Greetings from the other side (of the screen)! My name is Melanie Morales and I’m in my first year of graduate school. I received my undergraduate degree from the great Texas State in 2010 and now I’m back for more. I actually came to Texas State as an interested journalism major and soon switched to Public Relations where I received my degree. It’s interesting to see how much has changed since then but it’s not that surprising. Digital media has been evolving rapidly in the last few years and data journalism seems to be the next big “thing.”

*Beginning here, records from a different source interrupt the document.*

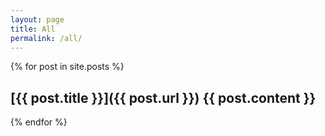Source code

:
 ```yaml
---
layout: page
title: All
permalink: /all/
---
```

{% for post in site.posts %}


  [{{ post.title }}]({{ post.url }})
  {{ post.content }}
  ---

{% endfor %}
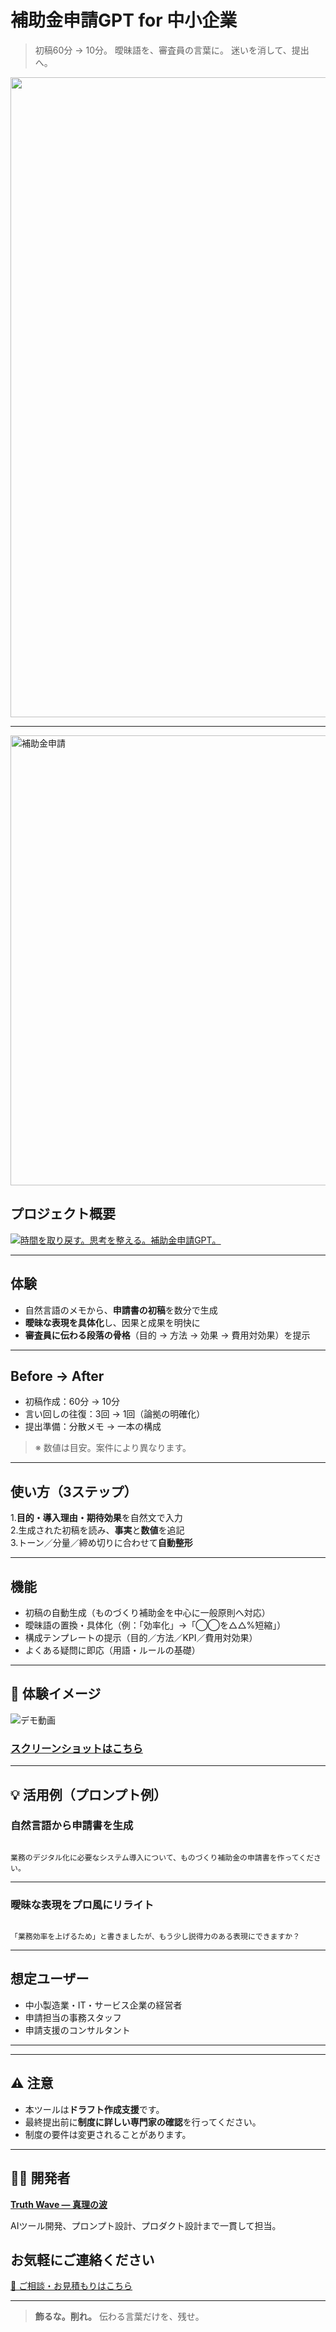# 補助金申請GPT for 中小企業

> 初稿60分 → 10分。
> 曖昧語を、審査員の言葉に。
> 迷いを消して、提出へ。

<p align="center">
<img width="1536" height="1024" alt="補助金申請GPT for 中小企業" src="https://github.com/user-attachments/assets/a9f8cc39-5609-4293-a9e7-460e03160584" />

</p>

---

<img width="1280" height="720" alt="補助金申請" src="https://github.com/user-attachments/assets/d35d153a-0bac-4b98-b1c9-82759e331111" />


## プロジェクト概要
[![時間を取り戻す。思考を整える。補助金申請GPT。](https://github.com/user-attachments/assets/d35d153a-0bac-4b98-b1c9-82759e331111)](https://youtu.be/fQsoR42SFl4)

---

## 体験

- 自然言語のメモから、**申請書の初稿**を数分で生成
- **曖昧な表現を具体化**し、因果と成果を明快に
- **審査員に伝わる段落の骨格**（目的 → 方法 → 効果 → 費用対効果）を提示

---

## Before → After

- 初稿作成：60分 → 10分
- 言い回しの往復：3回 → 1回（論拠の明確化）
- 提出準備：分散メモ → 一本の構成

> ※ 数値は目安。案件により異なります。

---

## 使い方（3ステップ）

1.**目的・導入理由・期待効果**を自然文で入力<br>
2.生成された初稿を読み、**事実**と**数値**を追記<br>
3.トーン／分量／締め切りに合わせて**自動整形**

---

## 機能
- 初稿の自動生成（ものづくり補助金を中心に一般原則へ対応）
- 曖昧語の置換・具体化（例：「効率化」→「◯◯を△△%短縮」）
- 構成テンプレートの提示（目的／方法／KPI／費用対効果）
- よくある疑問に即応（用語・ルールの基礎）

---

## 📸 **体験イメージ**
![デモ動画](https://github.com/truthwave/SME-Grant-Application-GPT/blob/main/%E8%B3%87%E6%96%99/%E3%83%87%E3%83%A2%E5%8B%95%E7%94%BB.gif)

### [スクリーンショットはこちら](https://github.com/truthwave/SME-Grant-Application-GPT/tree/main/%E8%B3%87%E6%96%99/%E3%82%B9%E3%82%AF%E3%83%AA%E3%83%BC%E3%83%B3%E3%82%B7%E3%83%A7%E3%83%83%E3%83%88)

---

## 💡 活用例（プロンプト例）

### 自然言語から申請書を生成

```

業務のデジタル化に必要なシステム導入について、ものづくり補助金の申請書を作ってください。

```

---

### 曖昧な表現をプロ風にリライト

```

「業務効率を上げるため」と書きましたが、もう少し説得力のある表現にできますか？

```

---

## 想定ユーザー

- 中小製造業・IT・サービス企業の経営者
- 申請担当の事務スタッフ
- 申請支援のコンサルタント

---


---

## ⚠️ 注意

- 本ツールは**ドラフト作成支援**です。
- 最終提出前に**制度に詳しい専門家の確認**を行ってください。
- 制度の要件は変更されることがあります。

---

## 👨‍💻 開発者

**[Truth Wave ― 真理の波](https://github.com/truthwave)**  

AIツール開発、プロンプト設計、プロダクト設計まで一貫して担当。

## お気軽にご連絡ください
[📩 ご相談・お見積もりはこちら](mailto:realmadrid71214591@gmail.com)

---

> **飾るな。削れ。**
> 伝わる言葉だけを、残せ。
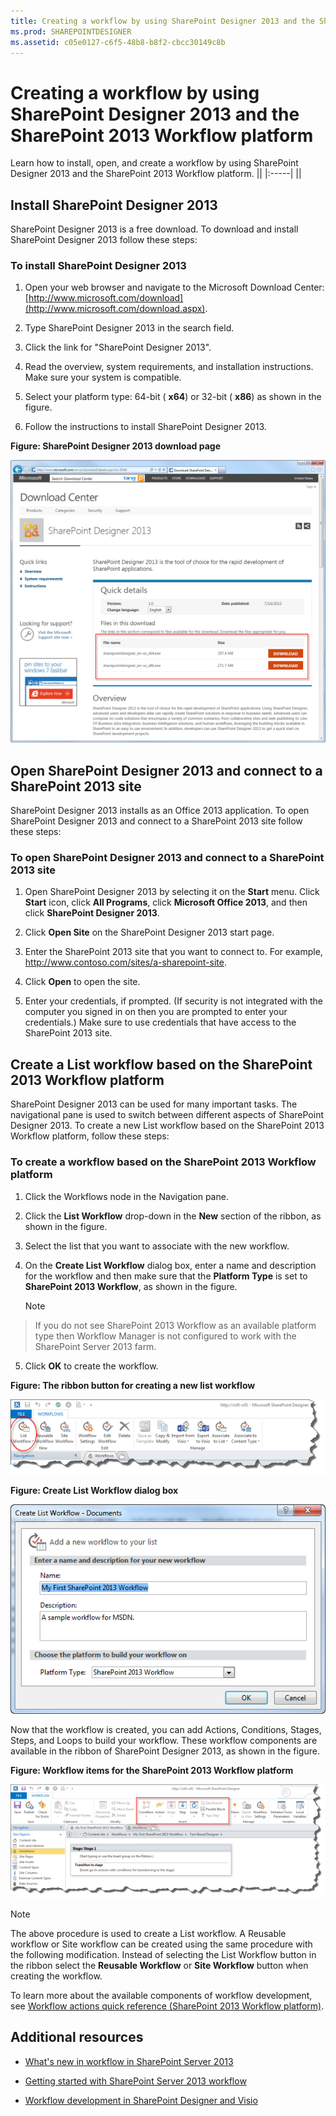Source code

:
 ```yaml
---
title: Creating a workflow by using SharePoint Designer 2013 and the SharePoint 2013 Workflow platform
ms.prod: SHAREPOINTDESIGNER
ms.assetid: c05e0127-c6f5-48b8-b8f2-cbcc30149c8b
---
```



# Creating a workflow by using SharePoint Designer 2013 and the SharePoint 2013 Workflow platform
Learn how to install, open, and create a workflow by using SharePoint Designer 2013 and the SharePoint 2013 Workflow platform. 
||
|:-----|
||
   

## Install SharePoint Designer 2013
<a name="section1"> </a>

SharePoint Designer 2013 is a free download. To download and install SharePoint Designer 2013 follow these steps: 
  
    
    

### To install SharePoint Designer 2013


1. Open your web browser and navigate to the Microsoft Download Center:  [http://www.microsoft.com/download](http://www.microsoft.com/download.aspx). 
    
  
2. Type SharePoint Designer 2013 in the search field.
    
  
3. Click the link for "SharePoint Designer 2013". 
    
  
4. Read the overview, system requirements, and installation instructions. Make sure your system is compatible. 
    
  
5. Select your platform type: 64-bit ( **x64**) or 32-bit ( **x86**) as shown in the figure. 
    
  
6. Follow the instructions to install SharePoint Designer 2013. 
    
  

**Figure: SharePoint Designer 2013 download page**

  
    
    

  
    
    
![The SharePoint Designer 2013 Download page.](images/SPD15-install-connect-1.png)
  
    
    

  
    
    

  
    
    

## Open SharePoint Designer 2013 and connect to a SharePoint 2013 site
<a name="section2"> </a>

SharePoint Designer 2013 installs as an Office 2013 application. To open SharePoint Designer 2013 and connect to a SharePoint 2013 site follow these steps: 
  
    
    

### To open SharePoint Designer 2013 and connect to a SharePoint 2013 site


1. Open SharePoint Designer 2013 by selecting it on the **Start** menu. Click **Start** icon, click **All Programs**, click **Microsoft Office 2013**, and then click **SharePoint Designer 2013**. 
    
  
2. Click **Open Site** on the SharePoint Designer 2013 start page.
    
  
3. Enter the SharePoint 2013 site that you want to connect to. For example, http://www.contoso.com/sites/a-sharepoint-site. 
    
  
4. Click **Open** to open the site.
    
  
5. Enter your credentials, if prompted. (If security is not integrated with the computer you signed in on then you are prompted to enter your credentials.) Make sure to use credentials that have access to the SharePoint 2013 site. 
    
  

## Create a List workflow based on the SharePoint 2013 Workflow platform
<a name="section3"> </a>

SharePoint Designer 2013 can be used for many important tasks. The navigational pane is used to switch between different aspects of SharePoint Designer 2013. To create a new List workflow based on the SharePoint 2013 Workflow platform, follow these steps: 
  
    
    

### To create a workflow based on the SharePoint 2013 Workflow platform


1. Click the Workflows node in the Navigation pane. 
    
  
2. Click the **List Workflow** drop-down in the **New** section of the ribbon, as shown in the figure.
    
  
3. Select the list that you want to associate with the new workflow. 
    
  
4. On the **Create List Workflow** dialog box, enter a name and description for the workflow and then make sure that the **Platform Type** is set to **SharePoint 2013 Workflow**, as shown in the figure. 
    
    > [!NOTE]  
> If you do not see SharePoint 2013 Workflow as an available platform type then Workflow Manager is not configured to work with the SharePoint Server 2013 farm. 
5. Click **OK** to create the workflow.
    
  

**Figure: The ribbon button for creating a new list workflow**

  
    
    

  
    
    
![SharePoint Designer 2013 - New List Workflow](images/SPD15-install-connect-2.png)
  
    
    

  
    
    

  
    
    

**Figure: Create List Workflow dialog box**

  
    
    

  
    
    
![Workflow Creation Dialog](images/SPD15-install-connect-3.png)
  
    
    

  
    
    

  
    
    
Now that the workflow is created, you can add Actions, Conditions, Stages, Steps, and Loops to build your workflow. These workflow components are available in the ribbon of SharePoint Designer 2013, as shown in the figure. 
  
    
    

**Figure: Workflow items for the SharePoint 2013 Workflow platform**

  
    
    

  
    
    
![Workflow items in the ribbon.](images/SPD15-install-connect-4.png)
  
    
    

    
> [!NOTE]  
> The above procedure is used to create a List workflow. A Reusable workflow or Site workflow can be created using the same procedure with the following modification. Instead of selecting the List Workflow button in the ribbon select the **Reusable Workflow** or **Site Workflow** button when creating the workflow.
  
    
    

To learn more about the available components of workflow development, see  [Workflow actions quick reference (SharePoint 2013 Workflow platform)](workflow-actions-quick-reference-sharepoint-2013-workflow-platform.md). 
  
    
    

## Additional resources
<a name="bk_addresources"> </a>


-  [What's new in workflow in SharePoint Server 2013](http://msdn.microsoft.com/library/6ab8a28b-fa2f-4530-8b55-a7f663bf15ea.aspx)
    
  
-  [Getting started with SharePoint Server 2013 workflow](http://msdn.microsoft.com/library/cc73be76-a329-449f-90ab-86822b1c2ee8.aspx)
    
  
-  [Workflow development in SharePoint Designer and Visio](workflow-development-in-sharepoint-designer-and-visio.md)
    
  

  
    
    

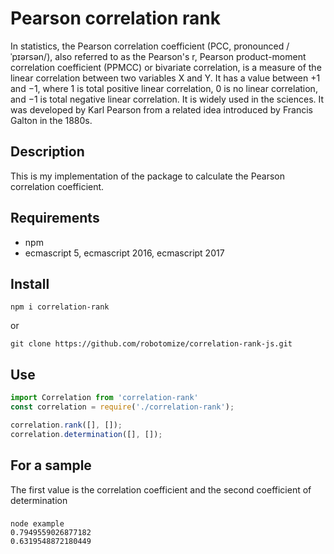 # Pearson correlation rank

In statistics, the Pearson correlation coefficient (PCC, pronounced /ˈpɪərsən/), also referred to as the Pearson's r, Pearson product-moment correlation coefficient (PPMCC) or bivariate correlation, is a measure of the linear correlation between two variables X and Y. It has a value between +1 and −1, where 1 is total positive linear correlation, 0 is no linear correlation, and −1 is total negative linear correlation. It is widely used in the sciences. It was developed by Karl Pearson from a related idea introduced by Francis Galton in the 1880s.

## Description
This is my implementation of the package to calculate the Pearson correlation coefficient.

## Requirements
* npm
* ecmascript 5, ecmascript 2016, ecmascript 2017

## Install
```
npm i correlation-rank
```
or
```
git clone https://github.com/robotomize/correlation-rank-js.git 
```

## Use
```js
import Correlation from 'correlation-rank'
const correlation = require('./correlation-rank');

correlation.rank([], []);
correlation.determination([], []);
```

## For a sample
The first value is the correlation coefficient and the second coefficient of determination

### 
```
node example
0.7949559026877182
0.6319548872180449
```

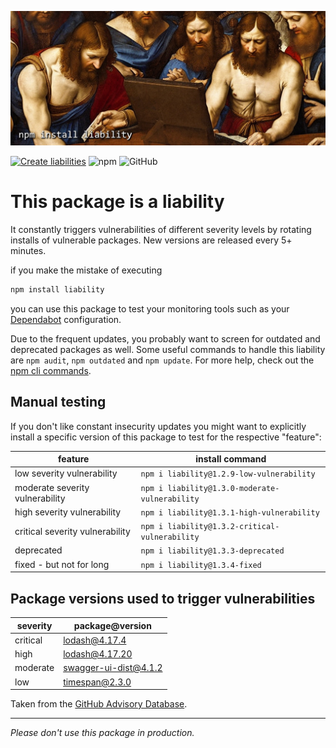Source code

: ![Don't install this package](liability.png)

[![Create liabilities](https://github.com/SamuelDietz/liability/actions/workflows/create-liabilities.yml/badge.svg)](https://github.com/SamuelDietz/liability/actions/workflows/create-liabilities.yml)
![npm](https://img.shields.io/npm/dt/liability)
![GitHub](https://img.shields.io/github/license/SamuelDietz/liability)

# This package is a liability

It constantly triggers vulnerabilities of different severity levels by rotating installs of vulnerable packages. New versions are released every 5+ minutes.

if you make the mistake of executing

```bash
npm install liability
```

you can use this package to test your monitoring tools such as your [Dependabot](https://github.com/dependabot) configuration.

Due to the frequent updates, you probably want to screen for outdated and deprecated packages as well. Some useful commands to handle this liability are `npm audit`, `npm outdated` and `npm update`. For more help, check out the [npm cli commands](https://docs.npmjs.com/cli/v9/commands).

## Manual testing

If you don't like constant insecurity updates you might want to explicitly install a specific version of this package to test for the respective "feature":

| feature                           | install command                                   |
| --------------------------------- | ------------------------------------------------- |
| low severity vulnerability        | `npm i liability@1.2.9-low-vulnerability`         |
| moderate severity vulnerability   | `npm i liability@1.3.0-moderate-vulnerability`    |
| high severity vulnerability       | `npm i liability@1.3.1-high-vulnerability`        |
| critical severity vulnerability   | `npm i liability@1.3.2-critical-vulnerability`    |
| deprecated                        | `npm i liability@1.3.3-deprecated`                |
| fixed - but not for long          | `npm i liability@1.3.4-fixed`                     |

## Package versions used to trigger vulnerabilities

| severity | package@version       |
| -------- | --------------------- |
| critical | lodash@4.17.4         |
| high     | lodash@4.17.20        |
| moderate | swagger-ui-dist@4.1.2 |
| low      | timespan@2.3.0        |

Taken from the [GitHub Advisory Database](https://github.com/advisories?query=type%3Areviewed+ecosystem%3Anpm).

---

_Please don't use this package in production._

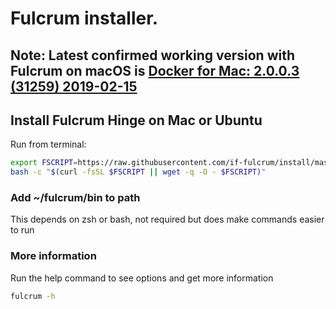 # Fulcrum installer.

## Note: Latest confirmed working version with Fulcrum on macOS is [Docker for Mac: 2.0.0.3 (31259) 2019-02-15](https://download.docker.com/mac/stable/31259/Docker.dmg)
## Install Fulcrum Hinge on Mac or Ubuntu
Run from terminal:
```bash
export FSCRIPT=https://raw.githubusercontent.com/if-fulcrum/install/master/unix.sh &&
bash -c "$(curl -fsSL $FSCRIPT || wget -q -O - $FSCRIPT)"
```

### Add ~/fulcrum/bin to path
This depends on zsh or bash, not required but does make commands easier to run

### More information
Run the help command to see options and get more information
```bash
fulcrum -h
```
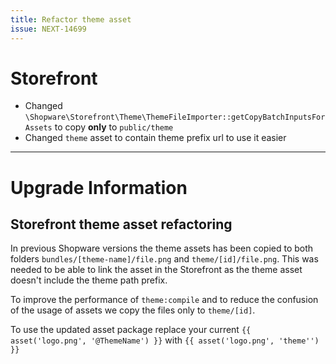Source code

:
 ```yaml
---
title: Refactor theme asset
issue: NEXT-14699
---
```


# Storefront
* Changed `\Shopware\Storefront\Theme\ThemeFileImporter::getCopyBatchInputsForAssets` to copy **only** to `public/theme`
* Changed `theme` asset to contain theme prefix url to use it easier

___
# Upgrade Information

## Storefront theme asset refactoring

In previous Shopware versions the theme assets has been copied to both folders `bundles/[theme-name]/file.png` and `theme/[id]/file.png`.
This was needed to be able to link the asset in the Storefront as the theme asset doesn't include the theme path prefix.

To improve the performance of `theme:compile` and to reduce the confusion of the usage of assets we copy the files only to `theme/[id]`.

To use the updated asset package replace your current `{{ asset('logo.png', '@ThemeName') }}` with `{{ asset('logo.png', 'theme'') }}`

I honestly didn’t think about data journalism and what it was until the readings. I would read articles that clearly had data presented in a visual way, but never thought of it as a way of storytelling. i was just glad they gave me a picture to look at, because as the readings suggested, it brings the story to life, allows readers to relate to it and makes the information more digestible. So, yes, I’m all for that! I think ideas for this topic are limitless (well, depending on the data), but overall, some pretty insightful correlations can be brought to light. If you know me or if you were my classmate last semester in the Web Design class, you might know that a lot of my topics related to my church. So Christianity for me is not only me choosing to dedicate my life to Jesus, but it also a controversial topic in many countries. I’d like to see a data set bring some of the questions, beliefs, lifestyles, stereotypes or any other topic surrounding the religion to life.
If I gave you an honest answer of what data journalism was, I would say “cool pictures with some text.” Obviously, I’m not fleshing out the importance of what journalism is so I would then redefine it as “a skill-set used by journalists or journalist-type professionals to convey important data – that is too large to understand and would get “lost” in plain text – in a meaningful and visual (and possibly, interactive) way.”
I probably have a more pessimistic outlook of data journalism (I think that’s the hard technology determinist in me), but I see it becoming the norm of telling a story, rather than a supplement or something that you see every now and then. With more people spending less time reading and more time typing or talking to their phone to type, I think it will gradually evolve into how we digest the front page news. WHO KNOWS?! Again, I’m just very satisfied with the visual and useful information it does provide. Who doesn’t like pictures when the flip through a book? Same concept, right?